● **Assigned task**: Every record here needs to be retyped exactly.

** Opening Given records block **

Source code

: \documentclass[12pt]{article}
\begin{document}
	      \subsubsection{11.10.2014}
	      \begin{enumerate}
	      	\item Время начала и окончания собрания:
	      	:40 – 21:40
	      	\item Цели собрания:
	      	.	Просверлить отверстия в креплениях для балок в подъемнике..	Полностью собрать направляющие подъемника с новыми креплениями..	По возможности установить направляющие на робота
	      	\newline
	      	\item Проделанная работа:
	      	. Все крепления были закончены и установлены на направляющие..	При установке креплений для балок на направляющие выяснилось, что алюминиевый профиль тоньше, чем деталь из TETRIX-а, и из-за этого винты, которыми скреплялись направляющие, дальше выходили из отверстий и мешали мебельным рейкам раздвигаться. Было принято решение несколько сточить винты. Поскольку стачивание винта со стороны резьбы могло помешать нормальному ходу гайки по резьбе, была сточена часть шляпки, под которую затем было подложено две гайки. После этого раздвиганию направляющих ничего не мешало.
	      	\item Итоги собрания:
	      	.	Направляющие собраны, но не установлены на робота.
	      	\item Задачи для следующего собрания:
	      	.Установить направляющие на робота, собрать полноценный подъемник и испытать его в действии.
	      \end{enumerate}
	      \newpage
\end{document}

** Closing Given records block **

● **Response box**:
Source code

: \documentclass[12pt]{article}
\begin{document}
	      \subsubsection{11.10.2014}
	      \begin{enumerate}
	      	\item Время начала и окончания собрания:
	      	:40 – 21:40
	      	\item Цели собрания:
	      	.	Просверлить отверстия в креплениях для балок в подъемнике..	Полностью собрать направляющие подъемника с новыми креплениями..	По возможности установить направляющие на робота
	      	\newline
	      	\item Проделанная работа:
	      	. Все крепления были закончены и установлены на направляющие..	При установке креплений для балок на направляющие выяснилось, что алюминиевый профиль тоньше, чем деталь из TETRIX-а, и из-за этого винты, которыми скреплялись направляющие, дальше выходили из отверстий и мешали мебельным рейкам раздвигаться. Было принято решение несколько сточить винты. Поскольку стачивание винта со стороны резьбы могло помешать нормальному ходу гайки по резьбе, была сточена часть шляпки, под которую затем было подложено две гайки. После этого раздвиганию направляющих ничего не мешало.
	      	\item Итоги собрания:
	      	.	Направляющие собраны, но не установлены на робота.
	      	\item Задачи для следующего собрания:
	      	.Установить направляющие на робота, собрать полноценный подъемник и испытать его в действии.
	      \end{enumerate}
	      \newpage
\end{document}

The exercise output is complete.